There is controversy in the medical field over the low-level “cold” laser’s effectiveness.
That’s primarily because there’s little standardization in how the lasers are used, making it difficult to study their large-scale effectiveness, Andriese said. A medical license is not required to purchase and use an MLS Laser. Andriese said he follows a set of protocols recommended by the manufacturer and his own experience that he believes is important in obtaining good results for his patients.
“We plan to continue to collect data so we can be able to inform patients of the likelihood of success from the treatment,” he said.
Andriese said he’d also like to see more primary care physicians use the MLS Laser as an alternative to addictive pain medication and some “invasive procedures that don’t work.”
Body-toning treatments often promise to melt or burn fat away. Dr. Christopher Jeffries at the Center for Plastic Surgery and Skin Care in Traverse City freezes it off.
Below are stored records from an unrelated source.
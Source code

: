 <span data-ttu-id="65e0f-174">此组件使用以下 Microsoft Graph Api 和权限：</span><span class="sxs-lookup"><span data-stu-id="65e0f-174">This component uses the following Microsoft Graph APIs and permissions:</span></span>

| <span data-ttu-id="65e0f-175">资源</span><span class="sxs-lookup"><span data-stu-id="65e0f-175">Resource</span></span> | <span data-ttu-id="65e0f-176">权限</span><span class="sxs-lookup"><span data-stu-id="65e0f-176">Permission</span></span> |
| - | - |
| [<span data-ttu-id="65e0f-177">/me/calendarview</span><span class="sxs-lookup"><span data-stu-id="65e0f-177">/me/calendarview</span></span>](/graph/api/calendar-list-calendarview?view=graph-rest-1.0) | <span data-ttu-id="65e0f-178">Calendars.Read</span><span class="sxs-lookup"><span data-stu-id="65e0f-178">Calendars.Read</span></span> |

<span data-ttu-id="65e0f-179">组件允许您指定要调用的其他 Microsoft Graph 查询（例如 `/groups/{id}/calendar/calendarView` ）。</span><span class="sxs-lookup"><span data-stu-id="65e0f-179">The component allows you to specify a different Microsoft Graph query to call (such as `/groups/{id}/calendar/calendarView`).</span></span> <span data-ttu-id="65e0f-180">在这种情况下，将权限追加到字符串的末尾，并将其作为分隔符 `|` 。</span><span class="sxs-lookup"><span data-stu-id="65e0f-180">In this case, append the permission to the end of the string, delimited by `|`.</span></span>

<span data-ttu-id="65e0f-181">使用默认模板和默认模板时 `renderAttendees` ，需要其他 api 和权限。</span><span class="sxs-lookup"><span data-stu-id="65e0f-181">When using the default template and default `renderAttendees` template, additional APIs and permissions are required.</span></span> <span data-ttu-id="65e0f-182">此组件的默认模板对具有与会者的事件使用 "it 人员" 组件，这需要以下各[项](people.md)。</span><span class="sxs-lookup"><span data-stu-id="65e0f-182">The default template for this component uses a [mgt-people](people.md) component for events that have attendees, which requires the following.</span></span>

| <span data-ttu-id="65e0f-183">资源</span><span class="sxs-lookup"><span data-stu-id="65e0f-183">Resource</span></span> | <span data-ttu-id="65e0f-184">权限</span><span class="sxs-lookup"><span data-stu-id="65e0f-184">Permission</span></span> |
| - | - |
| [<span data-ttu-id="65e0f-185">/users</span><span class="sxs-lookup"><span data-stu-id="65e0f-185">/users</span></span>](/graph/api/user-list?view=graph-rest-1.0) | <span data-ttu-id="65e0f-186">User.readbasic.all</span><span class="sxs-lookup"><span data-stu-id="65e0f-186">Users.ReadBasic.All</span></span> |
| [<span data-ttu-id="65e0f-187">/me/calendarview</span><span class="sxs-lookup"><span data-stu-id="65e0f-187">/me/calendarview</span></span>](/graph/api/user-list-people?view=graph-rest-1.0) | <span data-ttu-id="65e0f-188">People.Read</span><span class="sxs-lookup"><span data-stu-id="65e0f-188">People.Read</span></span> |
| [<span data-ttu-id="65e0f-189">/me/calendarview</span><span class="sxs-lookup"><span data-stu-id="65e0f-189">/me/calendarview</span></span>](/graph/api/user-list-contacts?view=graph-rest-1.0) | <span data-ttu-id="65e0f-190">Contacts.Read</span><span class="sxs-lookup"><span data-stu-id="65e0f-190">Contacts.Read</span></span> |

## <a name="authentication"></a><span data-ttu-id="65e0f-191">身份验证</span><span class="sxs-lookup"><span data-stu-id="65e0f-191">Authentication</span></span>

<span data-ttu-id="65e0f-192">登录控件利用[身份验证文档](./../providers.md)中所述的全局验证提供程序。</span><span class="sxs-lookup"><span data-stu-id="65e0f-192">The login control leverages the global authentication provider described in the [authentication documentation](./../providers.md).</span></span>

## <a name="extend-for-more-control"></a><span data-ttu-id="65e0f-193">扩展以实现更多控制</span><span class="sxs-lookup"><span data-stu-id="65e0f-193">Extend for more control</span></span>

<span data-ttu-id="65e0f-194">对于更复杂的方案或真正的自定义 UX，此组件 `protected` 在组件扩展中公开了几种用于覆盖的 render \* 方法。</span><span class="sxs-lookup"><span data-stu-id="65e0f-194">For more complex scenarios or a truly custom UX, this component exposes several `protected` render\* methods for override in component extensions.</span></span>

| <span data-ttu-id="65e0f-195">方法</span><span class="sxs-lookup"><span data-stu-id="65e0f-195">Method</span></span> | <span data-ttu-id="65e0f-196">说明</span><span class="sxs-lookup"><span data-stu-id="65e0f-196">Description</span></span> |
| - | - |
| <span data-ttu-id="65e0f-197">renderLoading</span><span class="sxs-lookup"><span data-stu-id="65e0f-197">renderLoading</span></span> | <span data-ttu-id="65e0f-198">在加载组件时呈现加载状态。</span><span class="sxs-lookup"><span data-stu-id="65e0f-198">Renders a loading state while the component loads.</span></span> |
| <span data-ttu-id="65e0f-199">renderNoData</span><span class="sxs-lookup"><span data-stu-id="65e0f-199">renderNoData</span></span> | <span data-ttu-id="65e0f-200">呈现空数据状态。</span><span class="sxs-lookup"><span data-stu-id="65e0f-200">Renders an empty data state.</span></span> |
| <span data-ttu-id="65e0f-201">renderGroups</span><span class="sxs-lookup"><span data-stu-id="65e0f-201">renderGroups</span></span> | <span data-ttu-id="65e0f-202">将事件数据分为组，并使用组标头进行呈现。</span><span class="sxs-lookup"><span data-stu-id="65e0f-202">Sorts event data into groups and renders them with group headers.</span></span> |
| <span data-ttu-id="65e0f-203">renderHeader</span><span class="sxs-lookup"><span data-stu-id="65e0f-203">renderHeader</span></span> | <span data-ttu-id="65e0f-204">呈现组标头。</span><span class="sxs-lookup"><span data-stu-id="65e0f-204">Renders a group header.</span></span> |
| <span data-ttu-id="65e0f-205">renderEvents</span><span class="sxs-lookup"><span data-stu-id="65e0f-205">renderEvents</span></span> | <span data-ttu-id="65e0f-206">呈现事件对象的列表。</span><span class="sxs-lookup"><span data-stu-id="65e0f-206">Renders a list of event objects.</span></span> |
The procedure, known as CoolSculpting, uses an applicator to freeze fat cells, which die off over several months. The procedure is designed for those who are “reasonably fit with localized pockets of fat. It is perfect for addressing those stubborn areas where exercise and diet alone cannot fix. CoolSculpting is not a massive weight loss solution,” according to the center’s website.
CoolSculpting was developed about 10 years ago after researchers discovered that children who habitually sucked on ice pops developed dimples. The exposure to constant cold caused the loss of fat tissue in their cheeks. The procedure takes between 30 to 45 minutes and can be done during a person’s lunch hour.
“People go home the same day and start seeing results in a month to six weeks,” Dr. Jeffries said. “We’ve had really good success with it.”
Nationally, the price per application runs between $500 and $700, Jeffries said. CoolSculpting is not covered by insurance. The demand for cosmetic procedures in the Grand Traverse region “mimics demand in bigger cities,” he said. Patients are looking for more minimally invasive procedures that take less time to perform and result in faster healing.
“The trend is to more in-office procedures, such as minilifts and combined modalities instead of one big procedure in the hospital,” Jeffries said. “People want to compromise with smaller procedures that have less downtime for the sake of convenience.”
Jeffries purchased a CoolSculpting device three years ago and has seen demand increase so much that he recently bought a second machine.
Business for all types of cosmetic procedures at The Center for Plastic Surgery and Skin Care is booming, Jeffries said. The practice has hired six staffers over the past several years and is looking to add more. “We’re booking well into the summer and are about as busy as week can be,” he said.